Now, it is overwhelmingly likely that the Supreme Court will end affirmative action. If it does, let history remember that it will be in part because of Harvard’s steadfast commitment to affirmative action for affluent whites.
***
Tempting as it may be to dwell on the data, I want to focus instead on the audience to whom Kennedy chose to deliver his message. Since the premature death of his son Patrick, JFK had traveled little beyond visits to his family compound in Cape Cod. For him to venture to Amherst, it must have seemed important to Kennedy that he deliver his message to whom he did.
It does to me too.
If you’re reading this in The Crimson, listen: Without you, nothing will change.
Universities are unlikely to change on their own. One of the most painful lessons of my book, “Poison Ivy: How Elite Colleges Divide Us,” is that college faculty and leaders tend to fall prey to the basic human tendencies to justify the system to which they belong and to believe that the world operates meritocratically.
If there is hope, it lies with you. But that hope is real.
College students have shaped the national agenda on the Vietnam War, divestment from South Africa, and criminal justice reform. Ultimately, colleges and universities are communities of students, faculty, and alumni. Change may not happen overnight, but it is possible.
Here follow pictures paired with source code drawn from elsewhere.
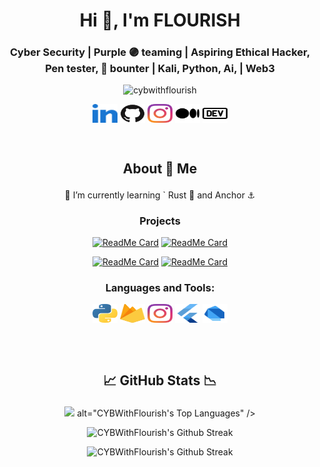 [//]: <img align="right" src="/images/icons8-santa-100.png" alt="cybwithflourish" height="50" width="45" />

<h1 align="center">Hi 👋, I'm FLOURISH</h1>

<h3 align="center">Cyber Security | Purple 🟣 teaming | Aspiring Ethical Hacker, Pen tester, 🐞 bounter | Kali, Python, Ai, | Web3</h3>

<p align="center">
    <img
    src="https://komarev.com/ghpvc/?username=cybwithflourish&label=Profile%20views&color=0e75b6&style=flat"
    alt="cybwithflourish"
    />
</p>

<p align="center">
    <a href="https://linkedin.com/in/cybflourish/" target="blank"
    ><img
        align="center"
        src="/images/linkedin.svg"
        alt="cyblourish"
        height="30"
        width="40"
    /></a>
    <a href="https://github.com/CYBWithFlourish" target="blank"
    ><img
        align="center"
        src="/images/github.svg"
        alt="cybwithflourish"
        height="30"
        width="40"
    /></a>
    <a href="http://instagram.com/cybwithflourish/"
    ><img
        align="center"
        src="/images/instagram.svg"
        alt="cybwithflourish"
        height="30"
        width="40"
    /></a>
    <a href="https://medium.com/@cybwithflourish/" target="blank"
    ><img
        align="center"
        src="/images/medium.svg"
        alt="cybwithflourish"
        height="30"
        width="40"
    /></a>
    <a href="https://dev.to/cybwithflourish/" target="blank"
    ><img
        align="center"
        src="/images/dev-dot-to.svg"
        alt="cybwithlourish"
        height="30"
        width="40"
    /></a>
</p>
<br/>

## <p align="center"> About 🔭 Me </p>
<p align="center">🌱 I’m currently learning ` Rust 🦀 and Anchor ⚓</p> 

 <!--- **project.samclak@gmail.com** --->
 
### <p align="center">Projects</p>
<p align="center"
 
[![ReadMe Card](https://github-readme-stats.vercel.app/api/pin/?username=CYBWithFlourish&repo=IP-Sweeper-Script&show_owner=false&theme=dark#gh-dark-mode-only)](https://github.com/CYBWithFlourish/IP-Sweeper-Script.git#gh-dark-mode-only)
[![ReadMe Card](https://github-readme-stats.vercel.app/api/pin/?username=CYBWithFlourish&repo=IP-Sweeper-Script&show_owner=false&theme=light#gh-light-mode-only)](https://github.com/CYBWithFlourish/IP-Sweeper-Script.git#gh-light-mode-only "> A script written in Bash to scan a range of IP addresses, typically within a specified subnet, to determine which IPs are active and responsive on a network. The primary purpose is to discover live hosts and filter out those that are reachable. The script uses the Internet Control Message Protocol (ICMP), often associated with the ping command, to send a simple network message (ping) to each IP address in the given range.")

</P>

<p align="center"
 
[![ReadMe Card](https://github-readme-stats.vercel.app/api/pin/?username=CYBWithFlourish&repo=FileOrganizer-&show_owner=false&theme=dark#gh-dark-mode-only)](https://github.com/CYBWithFlourish/FileOrganizer-.git#gh-dark-mode-only)
[![ReadMe Card](https://github-readme-stats.vercel.app/api/pin/?username=CYBWithFlourish&repo=FileOrganizer-&show_owner=false&theme=light#gh-light-mode-only)](https://github.com/CYBWithFlourish/FileOrganizer-.git#gh-light-mode-only)

</p>

<h3 align="center">Languages and Tools:</h3>

<p align="center">
    <a href="https://python.prg" target="blank"
    ><img
        align="center"
        src="/images/python.svg"
        alt="Python"
        height="30"
        width="40"
    /></a>
    <a href="console.firebase.google.com" target="blank"
    ><img
        align="center"
        src="/images/firebase.svg"
        alt="Google's Firebase"
        height="30"
        width="40"
    /></a>
    <a href="studio.firebase.google.com"
    ><img
        align="center"
        src="/images/instagram.svg"
        alt="Google's Firebase studio"
        height="30"
        width="40"
    /></a>
    <a href="https://flutter.dev" target="blank"
    ><img
        align="center"
        src="/images/flutter.svg"
        alt="Flutter Framework"
        height="30"
        width="40"
    /></a>
    <a href="https://dart.dev" target="blank"
    ><img
        align="center"
        src="/images/dart.svg"
        alt="Dart Programming Language"
        height="30"
        width="40"
    /></a>
</p>
<br/>
<br/>

## <p align="center"> 📈 GitHub Stats 📉</p>

<p align="center">
  <picture>
    <source
      media="(prefers-color-scheme: dark)"
      srcset="https://github-readme-stats.vercel.app/api/top-langs/?username=CYBWithFlourish&locale=en&layout=compact&theme=dark&hide_border=true"
    />
    <source
      media="(prefers-color-scheme: light)"
      srcset="https://github-readme-stats.vercel.app/api/top-langs/?username=CYBWithFlourish&locale=en&layout=compact&theme=light&hide_border=true"
    />
    <img
      src="https://github-readme-stats.vercel.app/api/top-langs/?username=CYBWithFlourish&locale=en&layout=compact&theme=light&hide_border=true" <!-- Fallback -->
      alt="CYBWithFlourish's Top Languages"
    />
  </picture>
</p>

<p align="center">
  <picture>
    <source
      media="(prefers-color-scheme: dark)"
      srcset="https://github-readme-streak-stats.herokuapp.com/?user=cybwithflourish&locale=en&layout=compact&theme=dark&hide_border=true"
    />
    <source
      media="(prefers-color-scheme: light)"
      srcset="https://github-readme-streak-stats.herokuapp.com/?user=cybwithflourish&locale=en&layout=compact&theme=light&hide_border=true"
    />
    <img
      src="https://github-readme-streak-stats.herokuapp.com/?user=cybwithflourish&locale=en&layout=compact&theme=light&hide_border=true"
      alt="CYBWithFlourish's Github Streak"
    />
  </picture>
</p>

<p align="center">
  <picture>
    <source
      media="(prefers-color-scheme: dark)"
      srcset="https://github-readme-stats.vercel.app/api?username=cybwithflourish&locale=en&show_icons=true&theme=dark&hide_border=true"
    />
    <source
      media="(prefers-color-scheme: light)"
      srcset="https://github-readme-stats.vercel.app/api?username=cybwithflourish&locale=en&show_icons=true&theme=light&hide_border=true"
    />
    <img
      src="https://github-readme-stats.vercel.app/api?username=cybwithflourish&locale=en&show_icons=true&theme=light&hide_border=true"
      alt="CYBWithFlourish's Github Streak"
    />
  </picture>
</p>
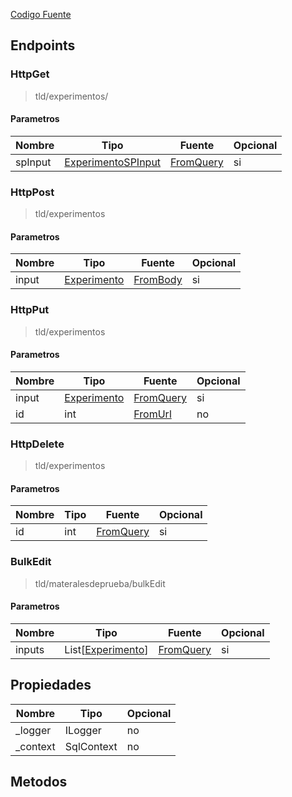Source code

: 
[Codigo Fuente](sourceCodeReference)


## Endpoints

### HttpGet
> tld/experimentos/

#### Parametros
|Nombre|Tipo|Fuente|Opcional|
|---|---|---|---|
|spInput|[ExperimentoSPInput](DBAdapter/InputReference#MatInput)|[FromQuery](fromQueryReference)|si|


### HttpPost
> tld/experimentos

#### Parametros
|Nombre|Tipo|Fuente|Opcional|
|---|---|---|---|
|input|[Experimento](DBAdapter/Models#Experimento)|[FromBody](fromQueryReference)|si|


### HttpPut
> tld/experimentos

#### Parametros
|Nombre|Tipo|Fuente|Opcional|
|---|---|---|---|
|input|[Experimento](DBAdapter/InputReference#MatInput)|[FromQuery](fromQueryReference)|si|
|id|int|[FromUrl](fromUrlReference)|no|jV


### HttpDelete
> tld/experimentos

#### Parametros
|Nombre|Tipo|Fuente|Opcional|
|---|---|---|---|
|id|int|[FromQuery](fromQueryReference)|si|


### BulkEdit
> tld/materalesdeprueba/bulkEdit

#### Parametros
|Nombre|Tipo|Fuente|Opcional|
|---|---|---|---|
|inputs|List[[Experimento](DBAdapter/InputReference#MatInput)]|[FromQuery](fromQueryReference)|si|






## Propiedades
|Nombre|Tipo|Opcional|
|---|---|---|
|_logger|ILogger|no|
|_context|SqlContext|no|

## Metodos
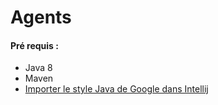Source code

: # Agents


#### Pré requis :

* Java 8
* Maven
* [Importer le style Java de Google dans Intellij](https://github.com/google/styleguide/blob/gh-pages/intellij-java-google-style.xml)
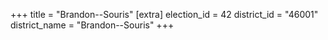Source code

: +++
title = "Brandon--Souris"
[extra]
election_id = 42
district_id = "46001"
district_name = "Brandon--Souris"
+++
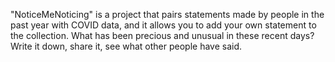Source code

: "NoticeMeNoticing" is a project that pairs statements made by people in the past year with COVID data, and it allows you to add your own statement to the collection.
What has been precious and unusual in these recent days?
Write it down, share it, see what other people have said.
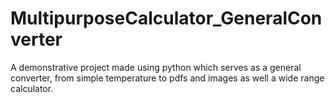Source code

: # MultipurposeCalculator_GeneralConverter
A demonstrative project made using python which serves as a general converter, from simple temperature to pdfs and images as well a wide range calculator. 

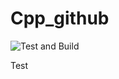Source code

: # Cpp_github
![Test and Build](https://github.com/FoxMD/Cpp_github/actions/workflows/cmake.yml/badge.svg)

Test
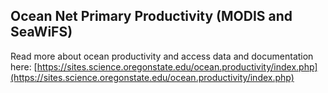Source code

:## Ocean Net Primary Productivity (MODIS and SeaWiFS)

Read more about ocean productivity and access data and documentation here: [https://sites.science.oregonstate.edu/ocean.productivity/index.php](https://sites.science.oregonstate.edu/ocean.productivity/index.php)
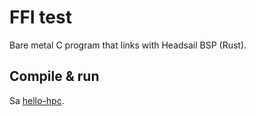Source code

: # FFI test

Bare metal C program that links with Headsail BSP (Rust).

## Compile & run

Sa [hello-hpc](../hello-hpc/README.md).
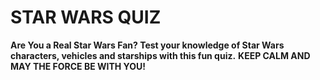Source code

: 
# STAR  WARS  QUIZ

**Are You a Real Star Wars Fan? Test your knowledge of Star Wars characters, vehicles and starships with this fun quiz.**
**KEEP CALM AND MAY THE FORCE BE WITH YOU!** 
 
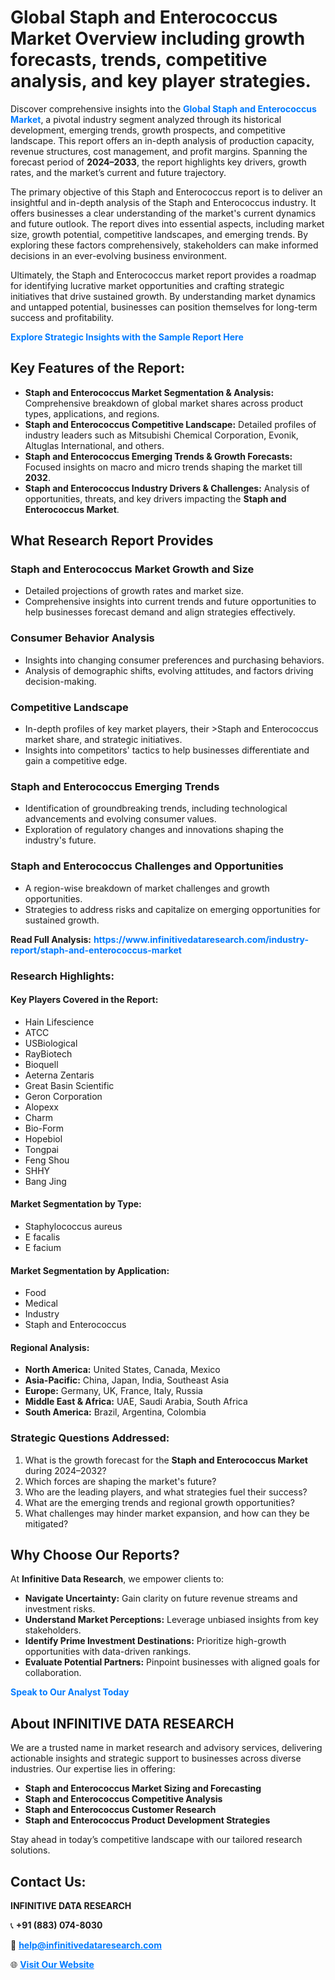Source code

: <h1>Global Staph and Enterococcus Market Overview including growth forecasts, trends, competitive analysis, and key player strategies.</h1>
<p>
Discover comprehensive insights into the 
<a href="https://www.infinitivedataresearch.com/industry-report/staph-and-enterococcus-market" rel="dofollow" style="color: #007BFF; text-decoration: none;"><strong>Global Staph and Enterococcus Market</strong></a>, a pivotal industry segment analyzed through its historical development, emerging trends, growth prospects, and competitive landscape. This report offers an in-depth analysis of production capacity, revenue structures, cost management, and profit margins. Spanning the forecast period of <strong>2024–2033</strong>, the report highlights key drivers, growth rates, and the market’s current and future trajectory.
</p>
<p>
The primary objective of this Staph and Enterococcus report is to deliver an insightful and in-depth analysis of the Staph and Enterococcus industry. It offers businesses a clear understanding of the market's current dynamics and future outlook. The report dives into essential aspects, including market size, growth potential, competitive landscapes, and emerging trends. By exploring these factors comprehensively, stakeholders can make informed decisions in an ever-evolving business environment.
</p>
<p>
Ultimately, the Staph and Enterococcus market report provides a roadmap for identifying lucrative market opportunities and crafting strategic initiatives that drive sustained growth. By understanding market dynamics and untapped potential, businesses can position themselves for long-term success and profitability.
</p>
<p>
<a href="https://www.infinitivedataresearch.com/request-sample/reportId=103015" style="color: #007BFF; text-decoration: none;"><strong>Explore Strategic Insights with the Sample Report Here</strong></a>
</p>

<h2>Key Features of the Report:</h2>
<ul>
<li><strong>Staph and Enterococcus Market Segmentation & Analysis:</strong> Comprehensive breakdown of global market shares across product types, applications, and regions.</li>
<li><strong>Staph and Enterococcus Competitive Landscape:</strong> Detailed profiles of industry leaders such as Mitsubishi Chemical Corporation, Evonik, Altuglas International, and others.</li>
<li><strong>Staph and Enterococcus Emerging Trends & Growth Forecasts:</strong> Focused insights on macro and micro trends shaping the market till <strong>2032</strong>.</li>
<li><strong>Staph and Enterococcus Industry Drivers & Challenges:</strong> Analysis of opportunities, threats, and key drivers impacting the <strong>Staph and Enterococcus Market</strong>.</li>
</ul>

<h2>What Research Report Provides</h2>
<h3>Staph and Enterococcus Market Growth and Size</h3>
<ul>
<li>Detailed projections of growth rates and market size.</li>
<li>Comprehensive insights into current trends and future opportunities to help businesses forecast demand and align strategies effectively.</li>
</ul>

<h3>Consumer Behavior Analysis</h3>
<ul>
<li>Insights into changing consumer preferences and purchasing behaviors.</li>
<li>Analysis of demographic shifts, evolving attitudes, and factors driving decision-making.</li>
</ul>

<h3>Competitive Landscape</h3>
<ul>
<li>In-depth profiles of key market players, their >Staph and Enterococcus market share, and strategic initiatives.</li>
<li>Insights into competitors' tactics to help businesses differentiate and gain a competitive edge.</li>
</ul>

<h3>Staph and Enterococcus Emerging Trends</h3>
<ul>
<li>Identification of groundbreaking trends, including technological advancements and evolving consumer values.</li>
<li>Exploration of regulatory changes and innovations shaping the industry's future.</li>
</ul>

<h3>Staph and Enterococcus Challenges and Opportunities</h3>
<ul>
<li>A region-wise breakdown of market challenges and growth opportunities.</li>
<li>Strategies to address risks and capitalize on emerging opportunities for sustained growth.</li>
</ul>
<p><strong>Read Full Analysis:</strong> <a href="https://www.infinitivedataresearch.com/industry-report/staph-and-enterococcus-market" rel="dofollow" style="color: #007BFF; text-decoration: none;"><strong>https://www.infinitivedataresearch.com/industry-report/staph-and-enterococcus-market</strong></a></p>
<h3>Research Highlights:</h3>
<h4>Key Players Covered in the Report:</h4>
<ul><li>Hain Lifescience</li><li>ATCC</li><li>USBiological</li><li>RayBiotech</li><li>Bioquell</li><li>Aeterna Zentaris</li><li>Great Basin Scientific</li><li>Geron Corporation</li><li>Alopexx</li><li>Charm</li><li>Bio-Form</li><li>Hopebiol</li><li>Tongpai</li><li>Feng Shou</li><li>SHHY</li><li>Bang Jing</li></ul>
<h4>Market Segmentation by Type:</h4>
<ul><li>Staphylococcus aureus</li><li>E facalis</li><li>E facium</li></ul>
<h4>Market Segmentation by Application:</h4>
<ul><li>Food</li><li>Medical</li><li>Industry</li><li>Staph and Enterococcus</li></ul>

<h4>Regional Analysis:</h4>
<ul>
<li><strong>North America:</strong> United States, Canada, Mexico</li>
<li><strong>Asia-Pacific:</strong> China, Japan, India, Southeast Asia</li>
<li><strong>Europe:</strong> Germany, UK, France, Italy, Russia</li>
<li><strong>Middle East & Africa:</strong> UAE, Saudi Arabia, South Africa</li>
<li><strong>South America:</strong> Brazil, Argentina, Colombia</li>
</ul>

<h3>Strategic Questions Addressed:</h3>
<ol>
<li>What is the growth forecast for the <strong>Staph and Enterococcus Market</strong> during 2024–2032?</li>
<li>Which forces are shaping the market's future?</li>
<li>Who are the leading players, and what strategies fuel their success?</li>
<li>What are the emerging trends and regional growth opportunities?</li>
<li>What challenges may hinder market expansion, and how can they be mitigated?</li>
</ol>

<h2>Why Choose Our Reports?</h2>
<p>At <strong>Infinitive Data Research</strong>, we empower clients to:</p>
<ul>
<li><strong>Navigate Uncertainty:</strong> Gain clarity on future revenue streams and investment risks.</li>
<li><strong>Understand Market Perceptions:</strong> Leverage unbiased insights from key stakeholders.</li>
<li><strong>Identify Prime Investment Destinations:</strong> Prioritize high-growth opportunities with data-driven rankings.</li>
<li><strong>Evaluate Potential Partners:</strong> Pinpoint businesses with aligned goals for collaboration.</li>
</ul>
<p><a href="https://www.infinitivedataresearch.com/industry-report/staph-and-enterococcus-market" rel="dofollow" style="color: #007BFF; text-decoration: none;"><strong>Speak to Our Analyst Today</strong></a></p>

<h2>About INFINITIVE DATA RESEARCH</h2>
<p>We are a trusted name in market research and advisory services, delivering actionable insights and strategic support to businesses across diverse industries. Our expertise lies in offering:</p>
<ul>
<li><strong>Staph and Enterococcus Market Sizing and Forecasting</strong></li>
<li><strong>Staph and Enterococcus Competitive Analysis</strong></li>
<li><strong>Staph and Enterococcus Customer Research</strong></li>
<li><strong>Staph and Enterococcus Product Development Strategies</strong></li>
</ul>
<p>Stay ahead in today’s competitive landscape with our tailored research solutions.</p>

<h2>Contact Us:</h2>
<p><strong>INFINITIVE DATA RESEARCH</strong></p>
<p>📞 <strong>+91 (883) 074-8030</strong></p>
<p>📧 <strong><a href="mailto:help@infinitivedataresearch.com" style="color: #007BFF;">help@infinitivedataresearch.com</a></strong></p>
<p>🌐 <strong><a href="https://www.infinitivedataresearch.com" rel="dofollow" style="color: #007BFF;">Visit Our Website</a></strong></p>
So I call upon you to join in a great rethinking of college as we’ve known it. Of the 100 largest American nonprofits, twenty-six are a college, a university, or an affiliated corporation. Combined, these schools control nearly half-a-trillion dollars in assets. That’s about twice the gold bullion reserves in Fort Knox. Harvard’s endowment alone is worth about $51 billion. Whether race-based affirmative action ends or not, it’s time for you to demand that universities’ fortunes — amassed with tax breaks worth as much as $20 billion per year — be used as an instrument of class mobilization, not stratification. To fuel the American Dream rather than to thwart it.
Because, as President Kennedy asked: If not you, who? If not now, when?
Evan J. Mandery graduated from Harvard College in 1989 and Harvard Law School in 1992, and is currently a Professor in the Department of Criminal Justice at John Jay College of Criminal Justice.